We consider some basic definitions related to seminearrings which are used in subsequent sections. By a seminearring we say that an algebraic system $(R, +, .)$, where

(ⅰ) $(R, +)$ is a semigroup

(ⅱ) $(R, .)$ is a semigroup and

(ⅲ) $(a+x)n = an+xn$, $\forall$ $a, x, n\in R$ (i.e. right distributite law).

In view of axiom $(iii)$, what is defined above may more precisely a right seminearring. The theory runs parallel for a left seminearring, which is defined by replacing $a(x+n) = ax+an$ $\forall$ $a, x, n\in R$ (i.e. left distributite law) in axiom $(iii)$^[13]. According ^[1], seminearrings is the common generalization of nearrings and semirings. $R$ is a right(left) absorbing zero if $r.0 = 0(0.r = 0)$ holds for all $r\in R$. All along this paper, $R$ always denotes a right seminearring with zero absorbing.

Let $(\Gamma, +)$ be a semigroup with identity $0$. Then the following sets of mappings from $\Gamma$ to $\Gamma$ are seminearrings under pointwise addition and composition of mappings.

(ⅰ) the set $\mathfrak{M}(\Gamma)$ of all self-maps of $\Gamma$

(ⅱ) $\mathfrak{M}_0$$(\Gamma) = \{\phi:\Gamma \rightarrow \Gamma \; |\; \phi(0) = 0\}$

(ⅲ) $\mathfrak{M}_c(\Gamma) = \{\phi:\Gamma \rightarrow \Gamma \; |\; \phi \; is\; a\; constant\; map\}$.

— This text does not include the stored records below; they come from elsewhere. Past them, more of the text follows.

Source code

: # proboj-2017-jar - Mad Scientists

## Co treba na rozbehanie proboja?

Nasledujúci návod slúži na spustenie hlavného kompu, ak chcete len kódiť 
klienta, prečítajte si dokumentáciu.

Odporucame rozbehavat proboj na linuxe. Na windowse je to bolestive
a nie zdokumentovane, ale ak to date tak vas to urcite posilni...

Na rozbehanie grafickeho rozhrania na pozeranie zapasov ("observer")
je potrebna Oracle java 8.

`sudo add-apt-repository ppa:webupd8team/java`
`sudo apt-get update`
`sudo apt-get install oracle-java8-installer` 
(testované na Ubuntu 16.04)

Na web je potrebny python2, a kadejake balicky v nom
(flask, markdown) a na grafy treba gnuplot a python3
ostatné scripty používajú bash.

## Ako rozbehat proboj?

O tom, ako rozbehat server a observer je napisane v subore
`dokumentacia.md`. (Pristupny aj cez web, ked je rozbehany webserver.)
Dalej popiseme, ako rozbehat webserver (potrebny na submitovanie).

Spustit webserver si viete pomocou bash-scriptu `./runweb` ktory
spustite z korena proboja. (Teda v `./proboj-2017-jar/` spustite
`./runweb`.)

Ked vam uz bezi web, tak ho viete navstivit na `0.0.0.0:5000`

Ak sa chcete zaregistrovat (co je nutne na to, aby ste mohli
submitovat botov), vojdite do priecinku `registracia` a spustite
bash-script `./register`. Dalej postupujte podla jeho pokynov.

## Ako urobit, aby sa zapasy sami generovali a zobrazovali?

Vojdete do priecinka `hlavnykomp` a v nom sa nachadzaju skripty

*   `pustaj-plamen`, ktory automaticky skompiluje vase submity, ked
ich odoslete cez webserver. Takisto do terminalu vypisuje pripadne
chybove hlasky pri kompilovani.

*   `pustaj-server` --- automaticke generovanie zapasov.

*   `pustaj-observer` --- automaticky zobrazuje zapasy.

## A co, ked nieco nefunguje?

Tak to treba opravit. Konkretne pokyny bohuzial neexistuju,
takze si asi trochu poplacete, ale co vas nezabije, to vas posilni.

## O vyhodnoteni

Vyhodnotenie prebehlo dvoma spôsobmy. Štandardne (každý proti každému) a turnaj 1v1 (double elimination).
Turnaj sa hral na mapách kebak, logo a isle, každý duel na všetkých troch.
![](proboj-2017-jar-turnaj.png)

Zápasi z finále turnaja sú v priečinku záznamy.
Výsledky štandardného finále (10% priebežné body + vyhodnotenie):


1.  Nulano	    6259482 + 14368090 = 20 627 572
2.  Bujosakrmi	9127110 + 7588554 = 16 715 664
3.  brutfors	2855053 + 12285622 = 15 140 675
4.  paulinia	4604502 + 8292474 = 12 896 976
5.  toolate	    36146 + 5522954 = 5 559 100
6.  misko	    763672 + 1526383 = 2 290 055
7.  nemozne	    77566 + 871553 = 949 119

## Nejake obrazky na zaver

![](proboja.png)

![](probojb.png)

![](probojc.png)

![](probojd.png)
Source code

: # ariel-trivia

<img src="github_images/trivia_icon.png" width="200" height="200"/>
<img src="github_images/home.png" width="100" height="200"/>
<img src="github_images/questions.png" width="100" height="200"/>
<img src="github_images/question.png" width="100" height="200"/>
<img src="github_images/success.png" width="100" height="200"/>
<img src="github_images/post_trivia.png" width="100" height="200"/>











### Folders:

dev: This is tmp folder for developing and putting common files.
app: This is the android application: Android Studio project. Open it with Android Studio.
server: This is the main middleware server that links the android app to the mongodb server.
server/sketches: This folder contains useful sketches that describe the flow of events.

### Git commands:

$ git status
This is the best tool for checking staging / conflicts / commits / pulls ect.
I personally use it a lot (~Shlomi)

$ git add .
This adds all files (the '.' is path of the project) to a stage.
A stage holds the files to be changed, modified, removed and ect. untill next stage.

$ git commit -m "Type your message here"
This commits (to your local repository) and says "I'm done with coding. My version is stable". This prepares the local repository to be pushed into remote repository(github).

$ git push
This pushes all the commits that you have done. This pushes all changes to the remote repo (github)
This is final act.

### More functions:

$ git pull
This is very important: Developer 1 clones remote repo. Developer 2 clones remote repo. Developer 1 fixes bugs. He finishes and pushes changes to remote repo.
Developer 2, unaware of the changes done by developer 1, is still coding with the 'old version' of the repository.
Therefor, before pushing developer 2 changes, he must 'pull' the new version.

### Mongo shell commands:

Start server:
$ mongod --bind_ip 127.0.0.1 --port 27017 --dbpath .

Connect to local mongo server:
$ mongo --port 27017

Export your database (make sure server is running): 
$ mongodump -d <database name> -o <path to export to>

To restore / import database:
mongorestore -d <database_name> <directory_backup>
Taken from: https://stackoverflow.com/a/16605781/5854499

A seminearring $R$ is called regular if for all $h\in R$ there exists $y \in R$ such that $h = hyh$ ^[9]. A seminearring $R$ is left[right] normal if for each $a\in R$, we have $a\in Ra[a\in aR]$ and normal if it is both left and right normal^[14]. A right seminearfield is a system $(R, +, .)$ such that

(ⅰ) $(R, +)$ is a semigroup

(ⅱ) $(R^\ast, .)$ is a group (where $R^\ast = R-\{0\}$) and

(ⅲ) $(l + m)n = ln+mn$ $\forall$ $l, m, n\in R$^[3,8].

An element $a\in R$ is called

(ⅰ) nilpotent, if $a^n = 0$ for some integer $n\geq 1$

(ⅱ) idempotent, if $a^2 = a$ (The set of all idempotents of $R$ will be denoted by $E$)^[14].

Suppose $R$ has any non empty subset $A$, then

(ⅰ) $C(A) =$ $\{x\in R/xa = ax \; for \; all\; a\in A\}$

(ⅱ) $C(R)$ is called the center of $R$

(ⅲ) when $E\subseteq C(R)$, then we say that the idempotents are central^[14].

A seminearring homomorphism between two right seminearrings $R$ and $R'$ is a map $\phi: R \rightarrow R^\prime$ satisfying $\phi(a+b) = \phi(a) + \phi(b)$ and $\phi(ab) = \phi(a) \phi(b)$ for all $a, b \in R$ ^[14]. A semigroup $(\Gamma, +)$ with zero is an $R-$semigroup if the composition is $(x, \gamma)\rightarrowtail x\gamma$ of $R \times \Gamma \rightarrow \Gamma$ such that

(ⅰ) $(m+n)\gamma = m\gamma + n\gamma$

(ⅱ) $(mn)\gamma = m(n\gamma)$ and

(ⅲ) $0\gamma = 0$ for all $m, n \in R, \; \gamma \in \Gamma$.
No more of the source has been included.